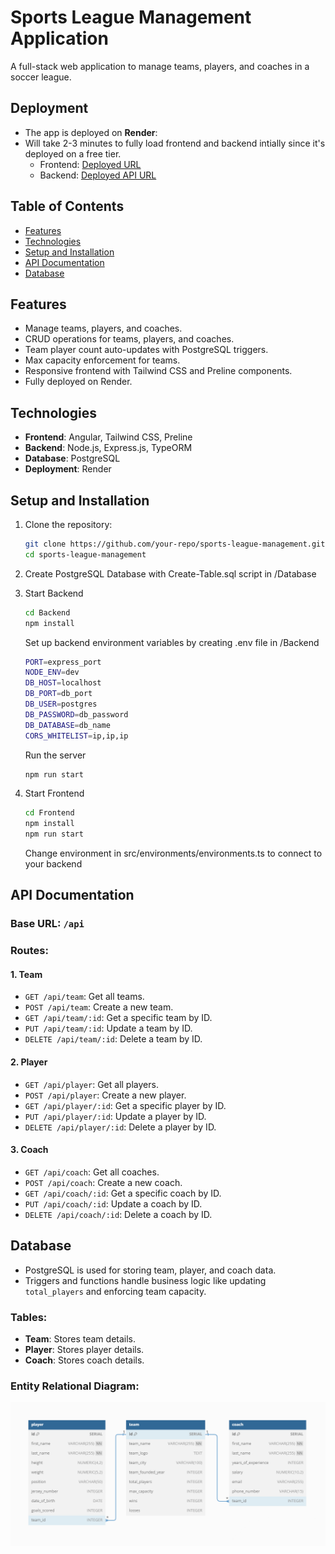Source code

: # Sports League Management Application

A full-stack web application to manage teams, players, and coaches in a soccer league.

## Deployment
- The app is deployed on **Render**:
- Will take 2-3 minutes to fully load frontend and backend intially since it's deployed on a free tier.
   - Frontend: [Deployed URL](https://soccer-league-manager.onrender.com)
   - Backend: [Deployed API URL](https://mean-project-1-a0j5.onrender.com)

## Table of Contents
- [Features](#features)
- [Technologies](#technologies)
- [Setup and Installation](#setup-and-installation)
- [API Documentation](#api-documentation)
- [Database](#database)

## Features
- Manage teams, players, and coaches.
- CRUD operations for teams, players, and coaches.
- Team player count auto-updates with PostgreSQL triggers.
- Max capacity enforcement for teams.
- Responsive frontend with Tailwind CSS and Preline components.
- Fully deployed on Render.

## Technologies
- **Frontend**: Angular, Tailwind CSS, Preline
- **Backend**: Node.js, Express.js, TypeORM
- **Database**: PostgreSQL
- **Deployment**: Render

## Setup and Installation

1. Clone the repository:
   ```bash
   git clone https://github.com/your-repo/sports-league-management.git
   cd sports-league-management
   ```

2. Create PostgreSQL Database with Create-Table.sql script in /Database
   
2. Start Backend
   ```bash
   cd Backend
   npm install
   ```

   Set up backend environment variables by creating .env file in /Backend
    ```bash
    PORT=express_port
    NODE_ENV=dev
    DB_HOST=localhost
    DB_PORT=db_port
    DB_USER=postgres
    DB_PASSWORD=db_password
    DB_DATABASE=db_name
    CORS_WHITELIST=ip,ip,ip
    ```
    
   Run the server
   ```bash
   npm run start
   ```

3. Start Frontend
   ```bash
   cd Frontend
   npm install
   npm run start
   ```

   Change environment in src/environments/environments.ts to connect to your backend


## API Documentation

### **Base URL**: `/api`

### Routes:

#### 1. **Team**
- `GET /api/team`: Get all teams.
- `POST /api/team`: Create a new team.
- `GET /api/team/:id`: Get a specific team by ID.
- `PUT /api/team/:id`: Update a team by ID.
- `DELETE /api/team/:id`: Delete a team by ID.

#### 2. **Player**
- `GET /api/player`: Get all players.
- `POST /api/player`: Create a new player.
- `GET /api/player/:id`: Get a specific player by ID.
- `PUT /api/player/:id`: Update a player by ID.
- `DELETE /api/player/:id`: Delete a player by ID.

#### 3. **Coach**
- `GET /api/coach`: Get all coaches.
- `POST /api/coach`: Create a new coach.
- `GET /api/coach/:id`: Get a specific coach by ID.
- `PUT /api/coach/:id`: Update a coach by ID.
- `DELETE /api/coach/:id`: Delete a coach by ID.

## Database
- PostgreSQL is used for storing team, player, and coach data.
- Triggers and functions handle business logic like updating `total_players` and enforcing team capacity.

### Tables:
- **Team**: Stores team details.
- **Player**: Stores player details.
- **Coach**: Stores coach details.

### Entity Relational Diagram:
![image](ERD.png)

++++++++++

| Task requirements |
All lines of the entries above where "PostgreSQL" turns up should be reported.

| Exercise response |
- Team player count auto-updates with PostgreSQL triggers.
- **Database**: PostgreSQL
2. Create PostgreSQL Database with Create-Table.sql script in /Database
- PostgreSQL is used for storing team, player, and coach data.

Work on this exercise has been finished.